Given records Block Start
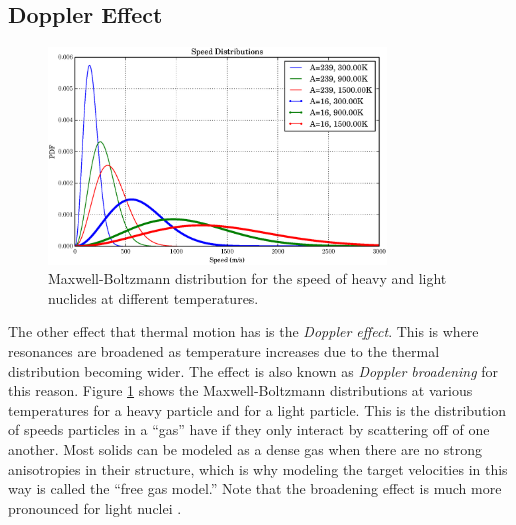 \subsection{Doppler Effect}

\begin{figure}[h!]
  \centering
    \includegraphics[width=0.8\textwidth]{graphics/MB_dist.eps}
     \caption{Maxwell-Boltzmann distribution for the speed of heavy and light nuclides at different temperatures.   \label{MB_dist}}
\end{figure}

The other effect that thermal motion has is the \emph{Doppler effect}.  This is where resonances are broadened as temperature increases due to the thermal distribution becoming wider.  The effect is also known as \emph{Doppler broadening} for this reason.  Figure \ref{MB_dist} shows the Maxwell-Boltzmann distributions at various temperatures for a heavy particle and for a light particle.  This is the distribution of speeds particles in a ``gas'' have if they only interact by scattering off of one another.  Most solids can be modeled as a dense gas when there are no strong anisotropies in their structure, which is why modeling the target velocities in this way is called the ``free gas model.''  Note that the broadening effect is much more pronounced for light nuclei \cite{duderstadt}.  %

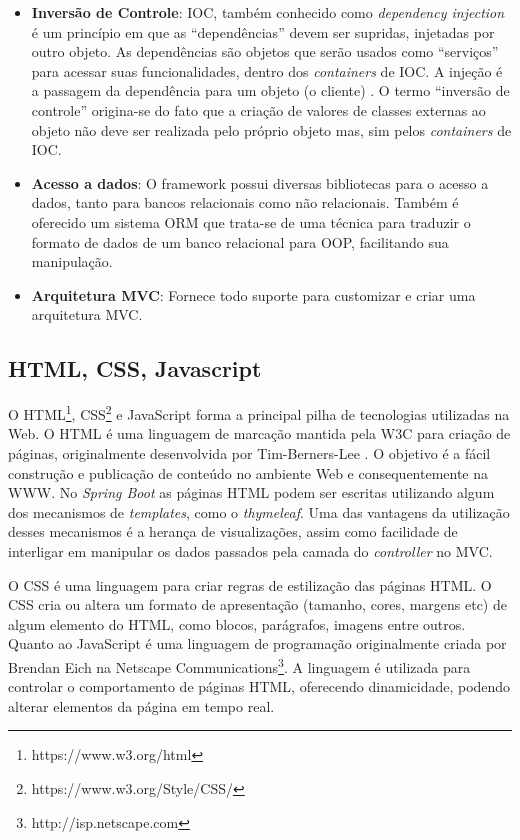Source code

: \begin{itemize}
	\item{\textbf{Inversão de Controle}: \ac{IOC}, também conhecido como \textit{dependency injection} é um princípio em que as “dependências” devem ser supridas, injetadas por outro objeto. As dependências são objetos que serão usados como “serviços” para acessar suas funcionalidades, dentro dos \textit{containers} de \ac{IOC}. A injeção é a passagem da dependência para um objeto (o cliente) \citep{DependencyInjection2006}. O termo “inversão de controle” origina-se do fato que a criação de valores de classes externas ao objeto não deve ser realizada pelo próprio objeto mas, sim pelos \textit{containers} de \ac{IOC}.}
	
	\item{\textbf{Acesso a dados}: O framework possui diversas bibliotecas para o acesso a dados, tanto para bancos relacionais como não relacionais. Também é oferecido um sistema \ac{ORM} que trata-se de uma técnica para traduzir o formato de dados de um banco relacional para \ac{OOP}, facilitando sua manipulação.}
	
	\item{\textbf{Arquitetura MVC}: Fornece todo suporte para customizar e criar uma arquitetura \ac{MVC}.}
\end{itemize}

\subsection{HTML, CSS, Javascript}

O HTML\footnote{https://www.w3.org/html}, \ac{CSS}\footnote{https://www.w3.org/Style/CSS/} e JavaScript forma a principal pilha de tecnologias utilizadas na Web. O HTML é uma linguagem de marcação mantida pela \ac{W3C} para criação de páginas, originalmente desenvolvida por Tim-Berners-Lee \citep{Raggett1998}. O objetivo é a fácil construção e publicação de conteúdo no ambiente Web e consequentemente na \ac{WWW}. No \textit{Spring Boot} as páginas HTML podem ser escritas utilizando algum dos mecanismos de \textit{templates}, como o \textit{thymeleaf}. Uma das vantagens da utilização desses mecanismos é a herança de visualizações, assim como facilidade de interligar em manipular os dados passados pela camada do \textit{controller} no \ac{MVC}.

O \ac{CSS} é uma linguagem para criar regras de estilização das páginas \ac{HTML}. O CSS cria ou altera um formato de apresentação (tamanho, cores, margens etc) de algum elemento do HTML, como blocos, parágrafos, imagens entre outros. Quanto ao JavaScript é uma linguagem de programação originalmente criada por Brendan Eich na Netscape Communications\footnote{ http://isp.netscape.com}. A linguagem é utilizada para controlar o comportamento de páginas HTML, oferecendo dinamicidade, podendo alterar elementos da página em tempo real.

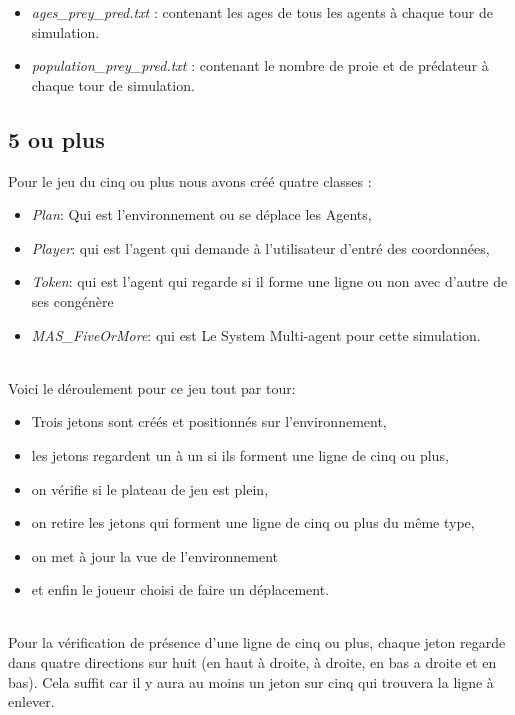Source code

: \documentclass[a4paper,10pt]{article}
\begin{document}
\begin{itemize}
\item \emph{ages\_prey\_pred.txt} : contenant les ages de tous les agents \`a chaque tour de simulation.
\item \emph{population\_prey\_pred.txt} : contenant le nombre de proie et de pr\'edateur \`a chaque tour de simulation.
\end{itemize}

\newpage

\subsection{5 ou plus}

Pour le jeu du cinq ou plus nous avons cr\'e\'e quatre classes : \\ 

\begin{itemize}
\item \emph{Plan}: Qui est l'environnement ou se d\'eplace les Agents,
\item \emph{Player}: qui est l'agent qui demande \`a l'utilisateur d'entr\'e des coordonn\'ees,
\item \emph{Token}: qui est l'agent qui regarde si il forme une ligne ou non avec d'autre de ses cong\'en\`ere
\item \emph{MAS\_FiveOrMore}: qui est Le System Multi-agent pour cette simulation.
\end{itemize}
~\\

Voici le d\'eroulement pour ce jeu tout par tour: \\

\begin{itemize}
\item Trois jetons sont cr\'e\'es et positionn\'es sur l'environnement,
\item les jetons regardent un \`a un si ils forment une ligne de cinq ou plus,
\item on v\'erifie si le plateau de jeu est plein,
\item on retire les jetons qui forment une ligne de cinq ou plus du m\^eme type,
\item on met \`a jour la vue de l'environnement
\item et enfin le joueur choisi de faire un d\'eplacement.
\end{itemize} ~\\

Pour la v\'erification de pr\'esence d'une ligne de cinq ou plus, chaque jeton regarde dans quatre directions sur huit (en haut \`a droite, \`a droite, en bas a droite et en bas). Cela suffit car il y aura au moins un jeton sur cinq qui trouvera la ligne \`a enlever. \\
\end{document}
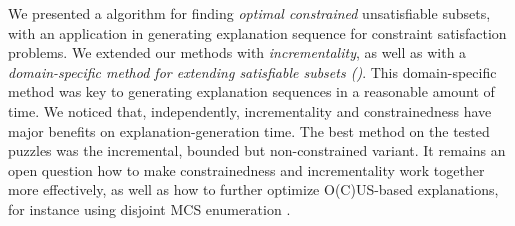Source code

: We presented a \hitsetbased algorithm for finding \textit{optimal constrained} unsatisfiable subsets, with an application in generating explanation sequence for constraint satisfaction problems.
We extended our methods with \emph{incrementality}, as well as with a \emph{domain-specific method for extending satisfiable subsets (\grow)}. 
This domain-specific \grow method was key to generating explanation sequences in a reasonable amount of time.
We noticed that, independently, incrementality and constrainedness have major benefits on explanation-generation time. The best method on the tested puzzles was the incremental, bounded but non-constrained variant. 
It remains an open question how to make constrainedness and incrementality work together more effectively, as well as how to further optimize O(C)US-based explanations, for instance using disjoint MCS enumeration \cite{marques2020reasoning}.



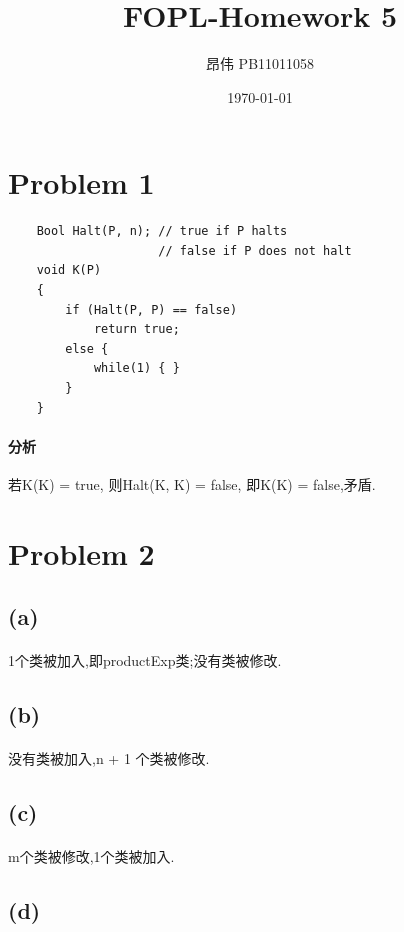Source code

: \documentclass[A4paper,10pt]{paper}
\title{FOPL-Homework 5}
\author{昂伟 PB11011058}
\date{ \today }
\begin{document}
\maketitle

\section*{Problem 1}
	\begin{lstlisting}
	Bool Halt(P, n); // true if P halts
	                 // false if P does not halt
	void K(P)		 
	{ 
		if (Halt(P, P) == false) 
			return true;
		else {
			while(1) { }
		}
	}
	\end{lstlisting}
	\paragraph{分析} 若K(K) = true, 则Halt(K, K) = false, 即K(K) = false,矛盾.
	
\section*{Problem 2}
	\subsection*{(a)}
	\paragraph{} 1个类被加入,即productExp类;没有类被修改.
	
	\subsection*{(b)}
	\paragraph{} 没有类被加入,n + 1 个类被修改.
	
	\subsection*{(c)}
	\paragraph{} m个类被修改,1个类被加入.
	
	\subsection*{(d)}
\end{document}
Given records Block End
Search the preceding listing for "paragraph", then copy every line that holds it.

Solved exercise:
	\paragraph{分析} 若K(K) = true, 则Halt(K, K) = false, 即K(K) = false,矛盾.
	\paragraph{} 1个类被加入,即productExp类;没有类被修改.
	\paragraph{} 没有类被加入,n + 1 个类被修改.
	\paragraph{} m个类被修改,1个类被加入.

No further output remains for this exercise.